感謝と称賛は、障害者雇用現場に必要なのか③/文献調べ25-19

感謝と称賛 人と組織をつなぐ関係性の科学 (正木郁太郎,東京大学出版会 2024)』を抜書きしながら、障害者雇用現場での「感謝と称賛」の必要性や応用について考えてみます。今回が最終回です。

(第8章〜第10章の抜書き)

称賛の意義

・利他性と主体性の促進のほか、対人関係の良好さにもつながる可能性
・感謝以上に「称賛する」側によい影響が及びうる。_感謝よりも称賛の方が「他者称賛的」な特徴が強い。誰かをほめることは、(感謝に比べ)相対的に少ない。称賛が「難しい行動」だからこそ、(中略)称賛を表した人自身にとって重みがあり、また記憶にも残る行動であるがゆえに「自分も頑張らないといけない、見習いたい」と感じるなど、自分の次の行動の励みになったりするといった効果(称賛が先行要因)も強いのではないか
・称賛を介してより多くのメンバーとつながる形でポジティブなコミュニケーションを交わすことが、円滑に助け合える職場づくりにより有効なものと考えられる。
・職場のメンバー同士が互いに称賛を交わし、敬意を払えている状態になることが強い信頼関係を生み、それが助け合いや支え合いにつながるのでは。(感謝には対人的な絆を強め、利他的モチベーションをうながす機能があり、それらが集団内の円滑な協力関係や信頼関係を促す基盤(社会関係資本)として機能するのではないか(Fehr et al., 2017)という議論が参考)
・「感謝」をする、されることは、既知の対人関係における関係満足度を高める(algoe et al., 2013)他に、初対面の相手とさらに深い関係を築く意欲も高めるとされる(Williams & Barlett,2014)感謝と共通点の多い称賛にも、こうした機能があるのでは。
・(あくまで推測として)積極的に称賛を交わすことは、新入社員の定着や組織適応を促す上である程度有用ではないか

感謝と称賛の「三つの効果」

(1)誰かのため・何かのために起こす行動(向社会的行動)や自ら積極的に起こす行動(主体的行動)(道徳感情理論)
(2)職場内の信頼関係やチームワークのよさ、親密さなど(find,remind,and bind理論)
(3)職場における多様なウェルビーイングやポジティブな考え方、職場に対する前向きな態度(拡張-形成理論)と関係していた。
(4)組織が(自分を含む)従業員に気を配っているという知覚(組織支援の知覚)や、自分が誰か・何かに貢献できるという社会的影響力の知覚も促す傾向
→感謝と称賛の効果は(1)〜(3)、または付随的な(4)の効果のいずれかが主なもの

所感

称賛についての章をメインに考察しました。
感謝よりも、称賛は「称賛する側」にいい影響があるのは面白い現象です。
確かに「ありがとう」は言えても、「すごいね」と伝えるのはややハードルが高いように思います。
相手を認めて、褒めるというのは、奥ゆかしい日本人には馴染みのないコミュニケーションなのかもしれません。

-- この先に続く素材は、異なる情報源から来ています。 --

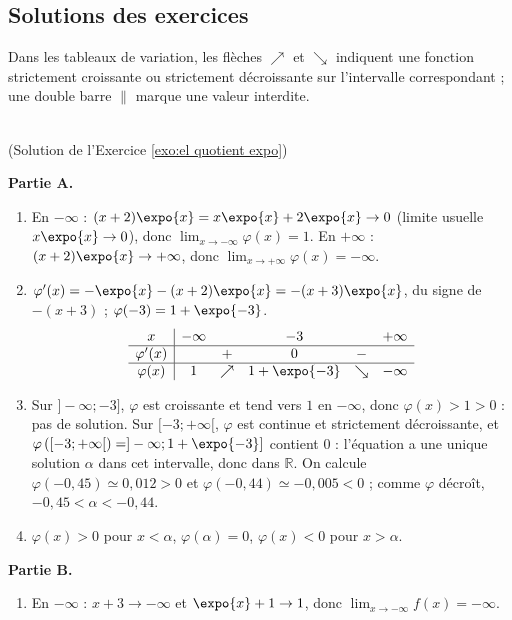 \begin{corrige}
\section{Solutions des exercices}
Dans les tableaux de variation, les fl\`eches $\nearrow$ et $\searrow$ indiquent une fonction strictement croissante ou
strictement d\'ecroissante sur l'intervalle correspondant ; une double barre $\|$ marque une valeur interdite.

\begin{sol} ~ \\
(Solution de l'Exercice \ref{exo:el quotient expo})

\textbf{Partie A.}
\begin{enumerate}
\item En $-\infty$ : $(x+2)\expo{x} = x\expo{x} + 2\expo{x} \to 0$ (limite usuelle $x \expo{x} \to 0$), donc $\lim_{x\to-\infty}\varphi(x) = 1$.
      En $+\infty$ : $(x+2)\expo{x} \to +\infty$, donc $\lim_{x\to+\infty}\varphi(x) = -\infty$.
\item $\varphi'(x) = -\expo{x} - (x+2)\expo{x} = -(x+3)\expo{x}$, du signe de $-(x+3)$ ; $\varphi(-3) = 1 + \expo{-3}$.
      \[
      \begin{array}{c|ccccc}
      x & -\infty & & -3 & & +\infty \\ \hline
      \varphi'(x) & & + & 0 & - & \\ \hline
      \varphi(x) & 1 & \nearrow & 1 + \expo{-3} & \searrow & -\infty
      \end{array}
      \]
\item Sur $]-\infty ; -3]$, $\varphi$ est croissante et tend vers $1$ en $-\infty$, donc $\varphi(x) > 1 > 0$ : pas de solution.
      Sur $[-3 ; +\infty[$, $\varphi$ est continue et strictement d\'ecroissante, et $\varphi\left([-3;+\infty[\right) = ]-\infty ; 1 + \expo{-3}]$
      contient $0$ : l'\'equation a une unique solution $\alpha$ dans cet intervalle, donc dans $\mathbb{R}$.
      On calcule $\varphi(-0{,}45) \simeq 0{,}012 > 0$ et $\varphi(-0{,}44) \simeq -0{,}005 < 0$ ; comme $\varphi$ d\'ecro\^it,
      $\boxed{-0{,}45 < \alpha < -0{,}44}$.
\item $\varphi(x) > 0$ pour $x < \alpha$, $\varphi(\alpha) = 0$, $\varphi(x) < 0$ pour $x > \alpha$.
\end{enumerate}
\textbf{Partie B.}
\begin{enumerate}
\item En $-\infty$ : $x + 3 \to -\infty$ et $\expo{x} + 1 \to 1$, donc $\lim_{x\to-\infty} f(x) = -\infty$.

\end{enumerate}
\end{sol}
\end{corrige}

また「新入社員の定着や組織適応を促す上である程度有用ではないか」と言うのも非常の興味深いです。コロナ以降、オンライン会議やテレワークの進展で、コミュニケーション方法が大きく変わりました。業務効率は高まったかも知れませんが、人との繋がりを感じにくくなっているが故に帰属感といったものを抱きにくいのかも知れません。

DE&Iは「Belonging」を加えて「DEIB」と称する企業もあります。まさしくこの「Belonging」が所属感であり、(感謝を含めた)称賛の重要性を理解していくことが、多様性推進の鍵になるというのは合点がいくものです。

とても興味深い書籍で、お伝えしたいことが山ほどありますが、私が気になった箇所の抜書きと若干の所感を述べさせてもらいました。